“Oh no!” Jamie was standing at the side of the refrigerator, pointing to the calendar.
“What is it dear?” Betty hurried into the kitchen, gripping her slippers with her toes.
“Grandma, tomorrow is Mother’s Day!” Horror flashed across the little girl’s face, eyes panicked.
Betty exhaled. She had been expecting something worse … a mouse, a spider. Maybe an empty cookie box. But there were no varmints in sight, and the full package of gingersnaps waited for them on the counter.
“Well, you knew that, Jamie. That’s why you’re staying with me tonight, remember? We’re going to have our slumber party, and then your mommy and daddy will come pick us up for Mother’s Day service at church.” Betty ran her fingers through the ends of her granddaughter’s hair.

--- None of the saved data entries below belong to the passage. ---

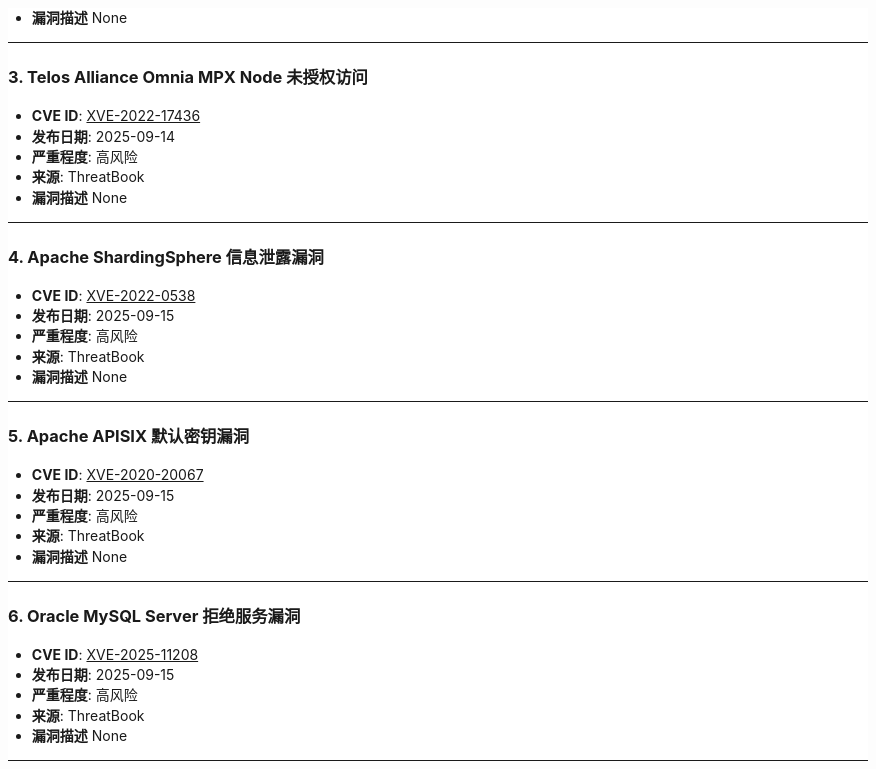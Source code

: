 - **漏洞描述**
None
---
### 3. Telos Alliance Omnia MPX Node 未授权访问
- **CVE ID**: [XVE-2022-17436](https://cve.mitre.org/cgi-bin/cvename.cgi?name=XVE-2022-17436)
- **发布日期**: 2025-09-14
- **严重程度**: 高风险
- **来源**: ThreatBook
- **漏洞描述**
None
---
### 4. Apache ShardingSphere 信息泄露漏洞
- **CVE ID**: [XVE-2022-0538](https://cve.mitre.org/cgi-bin/cvename.cgi?name=XVE-2022-0538)
- **发布日期**: 2025-09-15
- **严重程度**: 高风险
- **来源**: ThreatBook
- **漏洞描述**
None
---
### 5. Apache APISIX 默认密钥漏洞
- **CVE ID**: [XVE-2020-20067](https://cve.mitre.org/cgi-bin/cvename.cgi?name=XVE-2020-20067)
- **发布日期**: 2025-09-15
- **严重程度**: 高风险
- **来源**: ThreatBook
- **漏洞描述**
None
---
### 6. Oracle MySQL Server 拒绝服务漏洞
- **CVE ID**: [XVE-2025-11208](https://cve.mitre.org/cgi-bin/cvename.cgi?name=XVE-2025-11208)
- **发布日期**: 2025-09-15
- **严重程度**: 高风险
- **来源**: ThreatBook
- **漏洞描述**
None
---
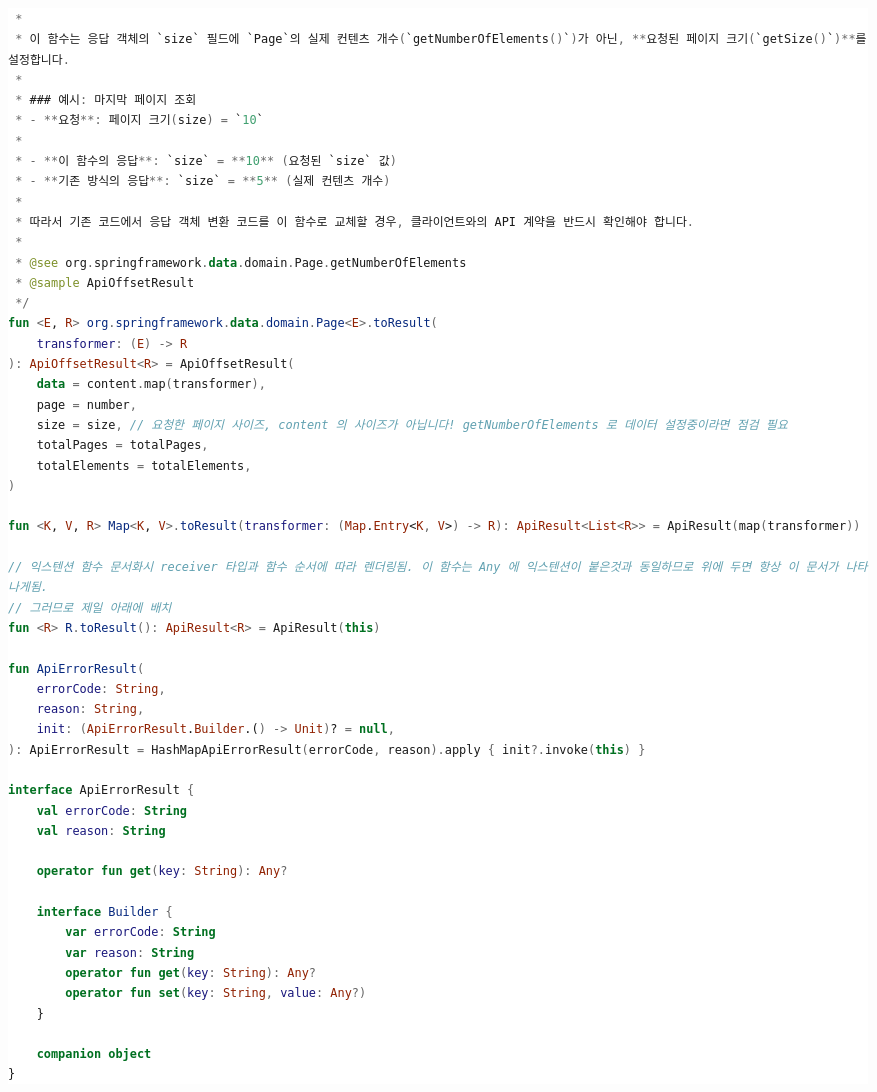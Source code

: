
 ```kotlin
 *
 * 이 함수는 응답 객체의 `size` 필드에 `Page`의 실제 컨텐츠 개수(`getNumberOfElements()`)가 아닌, **요청된 페이지 크기(`getSize()`)**를 설정합니다.
 *
 * ### 예시: 마지막 페이지 조회
 * - **요청**: 페이지 크기(size) = `10`
 *
 * - **이 함수의 응답**: `size` = **10** (요청된 `size` 값)
 * - **기존 방식의 응답**: `size` = **5** (실제 컨텐츠 개수)
 *
 * 따라서 기존 코드에서 응답 객체 변환 코드를 이 함수로 교체할 경우, 클라이언트와의 API 계약을 반드시 확인해야 합니다.
 *
 * @see org.springframework.data.domain.Page.getNumberOfElements
 * @sample ApiOffsetResult
 */
fun <E, R> org.springframework.data.domain.Page<E>.toResult(
    transformer: (E) -> R
): ApiOffsetResult<R> = ApiOffsetResult(
    data = content.map(transformer),
    page = number,
    size = size, // 요청한 페이지 사이즈, content 의 사이즈가 아닙니다! getNumberOfElements 로 데이터 설정중이라면 점검 필요
    totalPages = totalPages,
    totalElements = totalElements,
)

fun <K, V, R> Map<K, V>.toResult(transformer: (Map.Entry<K, V>) -> R): ApiResult<List<R>> = ApiResult(map(transformer))

// 익스텐션 함수 문서화시 receiver 타입과 함수 순서에 따라 렌더링됨. 이 함수는 Any 에 익스텐션이 붙은것과 동일하므로 위에 두면 항상 이 문서가 나타나게됨.
// 그러므로 제일 아래에 배치
fun <R> R.toResult(): ApiResult<R> = ApiResult(this)

fun ApiErrorResult(
    errorCode: String,
    reason: String,
    init: (ApiErrorResult.Builder.() -> Unit)? = null,
): ApiErrorResult = HashMapApiErrorResult(errorCode, reason).apply { init?.invoke(this) }

interface ApiErrorResult {
    val errorCode: String
    val reason: String

    operator fun get(key: String): Any?

    interface Builder {
        var errorCode: String
        var reason: String
        operator fun get(key: String): Any?
        operator fun set(key: String, value: Any?)
    }

    companion object
}

```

Tears welled in Jamie’s eyes.
“I guess, but … .” Jamie looked confused.
“What is it, dear?”
“I didn’t get Mommy a present, or a card, or anything!”
Betty caressed the back of the girl’s head now. “Oh, that’s alright, honey. Your mommy just wants to spend time with you on Mother’s Day. That’s all that matters to her.”

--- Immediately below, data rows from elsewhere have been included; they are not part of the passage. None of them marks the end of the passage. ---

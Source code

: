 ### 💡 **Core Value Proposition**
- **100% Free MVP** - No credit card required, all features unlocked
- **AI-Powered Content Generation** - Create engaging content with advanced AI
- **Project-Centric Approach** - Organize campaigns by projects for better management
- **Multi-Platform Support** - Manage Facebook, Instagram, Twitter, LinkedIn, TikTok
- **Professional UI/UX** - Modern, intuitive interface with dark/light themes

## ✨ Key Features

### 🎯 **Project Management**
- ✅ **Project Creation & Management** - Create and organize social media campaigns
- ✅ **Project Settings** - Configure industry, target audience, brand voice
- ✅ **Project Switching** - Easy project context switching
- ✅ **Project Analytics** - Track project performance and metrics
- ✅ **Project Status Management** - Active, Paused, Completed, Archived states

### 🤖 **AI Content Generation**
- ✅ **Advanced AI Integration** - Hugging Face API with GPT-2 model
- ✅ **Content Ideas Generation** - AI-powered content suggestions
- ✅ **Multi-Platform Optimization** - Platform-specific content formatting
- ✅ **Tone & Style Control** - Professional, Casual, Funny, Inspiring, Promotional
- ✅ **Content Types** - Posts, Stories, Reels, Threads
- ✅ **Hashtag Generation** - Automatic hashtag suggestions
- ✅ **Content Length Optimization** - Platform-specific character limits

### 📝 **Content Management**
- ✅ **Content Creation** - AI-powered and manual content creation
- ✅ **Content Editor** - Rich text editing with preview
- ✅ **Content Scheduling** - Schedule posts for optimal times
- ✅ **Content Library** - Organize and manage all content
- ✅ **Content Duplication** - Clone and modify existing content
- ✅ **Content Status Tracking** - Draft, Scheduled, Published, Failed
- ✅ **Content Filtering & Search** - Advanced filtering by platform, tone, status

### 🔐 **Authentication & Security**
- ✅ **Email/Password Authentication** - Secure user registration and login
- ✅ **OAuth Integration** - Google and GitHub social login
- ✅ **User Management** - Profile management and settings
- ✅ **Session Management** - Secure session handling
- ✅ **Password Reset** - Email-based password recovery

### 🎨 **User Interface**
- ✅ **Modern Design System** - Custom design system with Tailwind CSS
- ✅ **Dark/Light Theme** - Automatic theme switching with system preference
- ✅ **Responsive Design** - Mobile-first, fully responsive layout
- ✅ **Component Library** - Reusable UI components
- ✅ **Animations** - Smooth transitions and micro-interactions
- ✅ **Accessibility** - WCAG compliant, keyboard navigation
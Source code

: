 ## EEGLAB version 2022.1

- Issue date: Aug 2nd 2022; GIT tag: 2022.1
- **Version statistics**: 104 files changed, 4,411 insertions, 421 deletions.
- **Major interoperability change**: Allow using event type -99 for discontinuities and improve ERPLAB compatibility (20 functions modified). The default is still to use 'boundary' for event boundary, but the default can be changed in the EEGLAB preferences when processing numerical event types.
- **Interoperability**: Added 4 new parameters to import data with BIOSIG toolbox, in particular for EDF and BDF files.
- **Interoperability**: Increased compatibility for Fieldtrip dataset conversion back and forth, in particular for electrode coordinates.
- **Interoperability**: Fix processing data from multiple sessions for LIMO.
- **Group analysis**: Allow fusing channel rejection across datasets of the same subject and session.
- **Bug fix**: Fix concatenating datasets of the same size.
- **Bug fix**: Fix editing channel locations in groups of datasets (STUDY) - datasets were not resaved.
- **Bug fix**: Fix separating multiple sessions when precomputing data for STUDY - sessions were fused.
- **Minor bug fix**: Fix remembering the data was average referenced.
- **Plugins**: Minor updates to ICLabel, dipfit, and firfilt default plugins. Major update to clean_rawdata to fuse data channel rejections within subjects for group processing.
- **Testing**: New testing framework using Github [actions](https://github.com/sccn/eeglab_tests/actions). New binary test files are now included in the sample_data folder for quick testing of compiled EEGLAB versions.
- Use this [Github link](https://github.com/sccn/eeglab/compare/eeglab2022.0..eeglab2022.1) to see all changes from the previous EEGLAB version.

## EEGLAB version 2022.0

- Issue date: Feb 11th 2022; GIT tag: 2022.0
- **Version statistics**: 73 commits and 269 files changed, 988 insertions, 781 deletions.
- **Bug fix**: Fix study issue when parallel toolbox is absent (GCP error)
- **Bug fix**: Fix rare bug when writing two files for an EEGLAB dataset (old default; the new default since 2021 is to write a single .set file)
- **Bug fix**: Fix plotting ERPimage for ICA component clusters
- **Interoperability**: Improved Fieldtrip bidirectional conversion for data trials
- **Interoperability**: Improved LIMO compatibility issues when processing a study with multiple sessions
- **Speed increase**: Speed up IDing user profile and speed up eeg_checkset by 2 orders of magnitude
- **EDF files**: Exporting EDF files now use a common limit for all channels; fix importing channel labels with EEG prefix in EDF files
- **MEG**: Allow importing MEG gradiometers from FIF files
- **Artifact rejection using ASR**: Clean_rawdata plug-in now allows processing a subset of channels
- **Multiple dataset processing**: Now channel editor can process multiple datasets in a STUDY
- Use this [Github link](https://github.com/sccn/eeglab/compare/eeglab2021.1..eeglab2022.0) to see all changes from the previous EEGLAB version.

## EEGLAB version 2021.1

“No! I have to get her a card. Can you please take me to buy one, Grandma?”
It was already after nine o’clock, and the only store in Belletown had been closed for hours. The next town was over half an hour away, and Betty doubted there’d be anything open there, either. The charms of country life, she supposed.
“Oh, honey,” Betty said. “Everything is closed. I’m afraid there’s just nowhere to buy a card at his hour.”

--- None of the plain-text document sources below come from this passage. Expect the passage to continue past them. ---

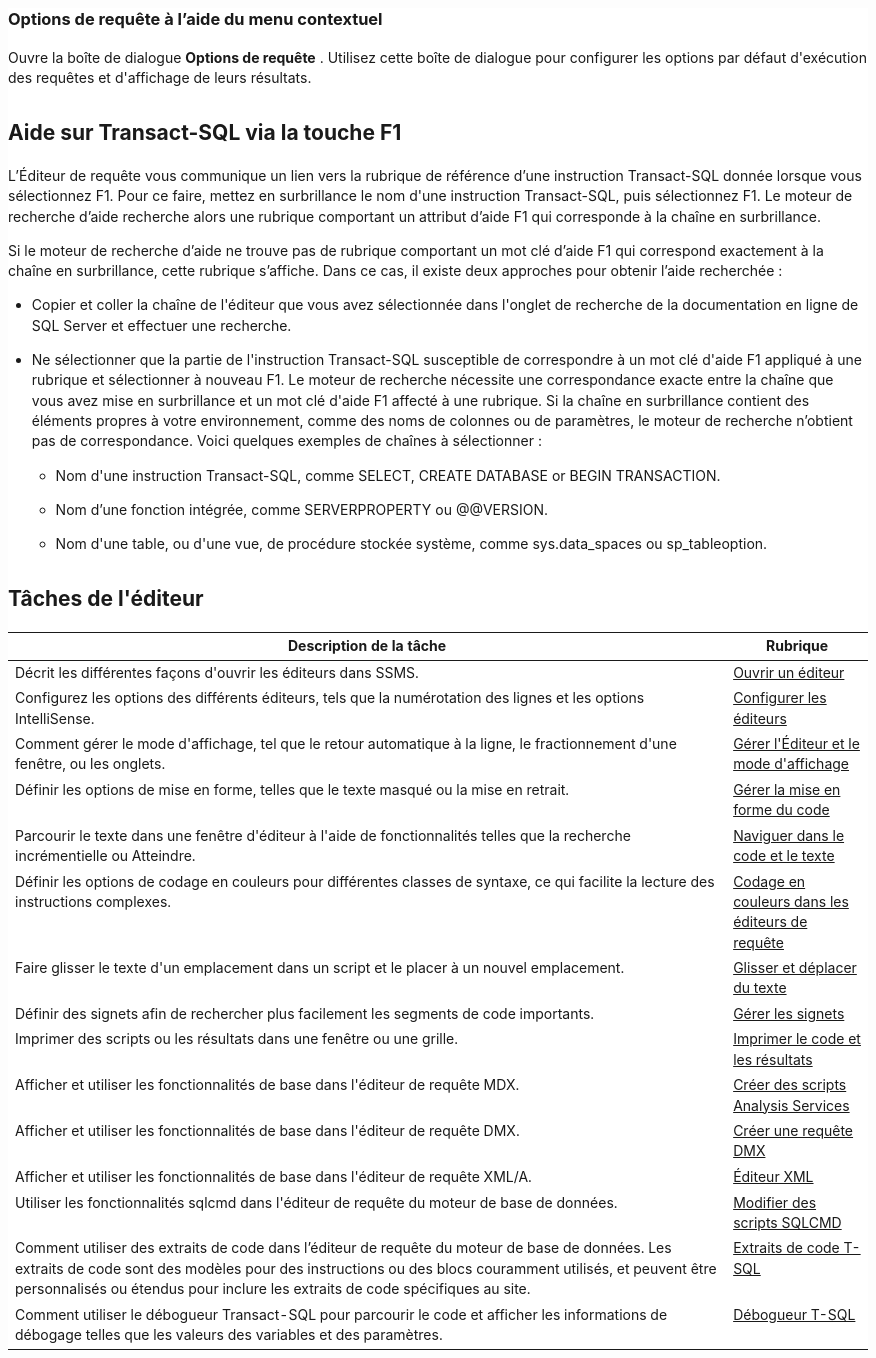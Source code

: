 ### <a name="query-options-using-the-context-menu"></a>Options de requête à l’aide du menu contextuel

Ouvre la boîte de dialogue **Options de requête** . Utilisez cette boîte de dialogue pour configurer les options par défaut d'exécution des requêtes et d'affichage de leurs résultats.

## <a name="transact-sql-f1-help"></a>Aide sur Transact-SQL via la touche F1

L’Éditeur de requête vous communique un lien vers la rubrique de référence d’une instruction Transact-SQL donnée lorsque vous sélectionnez F1. Pour ce faire, mettez en surbrillance le nom d'une instruction Transact-SQL, puis sélectionnez F1. Le moteur de recherche d’aide recherche alors une rubrique comportant un attribut d’aide F1 qui corresponde à la chaîne en surbrillance.

Si le moteur de recherche d’aide ne trouve pas de rubrique comportant un mot clé d’aide F1 qui correspond exactement à la chaîne en surbrillance, cette rubrique s’affiche. Dans ce cas, il existe deux approches pour obtenir l’aide recherchée :

- Copier et coller la chaîne de l'éditeur que vous avez sélectionnée dans l'onglet de recherche de la documentation en ligne de SQL Server et effectuer une recherche.

- Ne sélectionner que la partie de l'instruction Transact-SQL susceptible de correspondre à un mot clé d'aide F1 appliqué à une rubrique et sélectionner à nouveau F1. Le moteur de recherche nécessite une correspondance exacte entre la chaîne que vous avez mise en surbrillance et un mot clé d'aide F1 affecté à une rubrique. Si la chaîne en surbrillance contient des éléments propres à votre environnement, comme des noms de colonnes ou de paramètres, le moteur de recherche n’obtient pas de correspondance. Voici quelques exemples de chaînes à sélectionner :

  - Nom d'une instruction Transact-SQL, comme SELECT, CREATE DATABASE or BEGIN TRANSACTION.

  - Nom d’une fonction intégrée, comme SERVERPROPERTY ou @@VERSION.

  - Nom d'une table, ou d'une vue, de procédure stockée système, comme sys.data_spaces ou sp_tableoption.

## <a name="editor-tasks"></a>Tâches de l'éditeur

| Description de la tâche | Rubrique |
|------------------|-------|
| Décrit les différentes façons d'ouvrir les éditeurs dans SSMS.| [Ouvrir un éditeur](../scripting/open-an-editor-sql-server-management-studio.md) |
| Configurez les options des différents éditeurs, tels que la numérotation des lignes et les options IntelliSense. | [Configurer les éditeurs](../scripting/configure-editors-sql-server-management-studio.md) |
| Comment gérer le mode d'affichage, tel que le retour automatique à la ligne, le fractionnement d'une fenêtre, ou les onglets.| [Gérer l'Éditeur et le mode d'affichage](../scripting/manage-the-editor-and-view-mode.md) |
| Définir les options de mise en forme, telles que le texte masqué ou la mise en retrait. | [Gérer la mise en forme du code](../scripting/manage-code-formatting.md) |
| Parcourir le texte dans une fenêtre d'éditeur à l'aide de fonctionnalités telles que la recherche incrémentielle ou Atteindre. | [Naviguer dans le code et le texte](../scripting/navigate-code-and-text.md) |
| Définir les options de codage en couleurs pour différentes classes de syntaxe, ce qui facilite la lecture des instructions complexes. | [Codage en couleurs dans les éditeurs de requête](../scripting/color-coding-in-query-editors.md) |
| Faire glisser le texte d'un emplacement dans un script et le placer à un nouvel emplacement.| [Glisser et déplacer du texte](../scripting/drag-and-drop-text.md) |
| Définir des signets afin de rechercher plus facilement les segments de code importants. | [Gérer les signets](../scripting/manage-bookmarks.md) |
| Imprimer des scripts ou les résultats dans une fenêtre ou une grille.| [Imprimer le code et les résultats](../scripting/print-code-and-results.md) |
| Afficher et utiliser les fonctionnalités de base dans l'éditeur de requête MDX. | [Créer des scripts Analysis Services](/analysis-services/instances/create-analysis-services-scripts-in-management-studio) |
| Afficher et utiliser les fonctionnalités de base dans l'éditeur de requête DMX. | [Créer une requête DMX](/analysis-services/data-mining/create-a-dmx-query-in-sql-server-management-studio) |
| Afficher et utiliser les fonctionnalités de base dans l'éditeur de requête XML/A. | [Éditeur XML](../scripting/xml-editor-sql-server-management-studio.md) |
| Utiliser les fonctionnalités sqlcmd dans l'éditeur de requête du moteur de base de données.| [Modifier des scripts SQLCMD](../scripting/edit-sqlcmd-scripts-with-query-editor.md) |
| Comment utiliser des extraits de code dans l’éditeur de requête du moteur de base de données. Les extraits de code sont des modèles pour des instructions ou des blocs couramment utilisés, et peuvent être personnalisés ou étendus pour inclure les extraits de code spécifiques au site.| [Extraits de code T-SQL](../scripting/add-transact-sql-snippets.md) |
| Comment utiliser le débogueur Transact\-SQL pour parcourir le code et afficher les informations de débogage telles que les valeurs des variables et des paramètres.| [Débogueur T-SQL](../scripting/transact-sql-debugger.md) |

“Please, Grandma … please!” Jamie was six years old, and Betty had been around long enough to know that when a child that age got full-on worked up, they could be downright inconsolable. She had to act fast.
“Hey, you know what?” Betty said, holding Jamie by the shoulders and smiling into her face. “I have an idea!”
The girl looked suspicious, but interested. “Really?”
Betty nodded. “You bet!” She led the girl to the counter and helped her hop up on a chair. “Now, do you want chocolate or white milk with your cookies?”
“Cookies?” Jamie’s eyes followed her grandmother as Betty loaded a plate with gingersnaps and grabbed a large glass from the cabinet.
“Yep,” Betty said. “My plan requires a full belly, so you need to get started.”
The hint of a grin curled the girl’s lips. “Chocolate, I guess.”
Betty nodded and poured the milk, then set the plate and glass in front of her granddaughter. “Here you go … gingersnaps and chocolate-I-guess milk!”
That brought a full smile to Jamie’s face, and she dug in. “OK, Grandma … what about your plan?”
Betty winked. “It’s already in motion, my dear. Now, you sit here and fuel up, and I’ll go get our supplies.”
Jamie followed Betty with her eyes as the old lady walked down the hallway toward one of the bedrooms. The girl heard drawers opening and closing, some soft thumping, and she strained her neck to see what was going on. After a couple of minutes, Betty stepped back into the kitchen carrying two cardboard boxes.
She placed these on the counter and sat across from her granddaughter.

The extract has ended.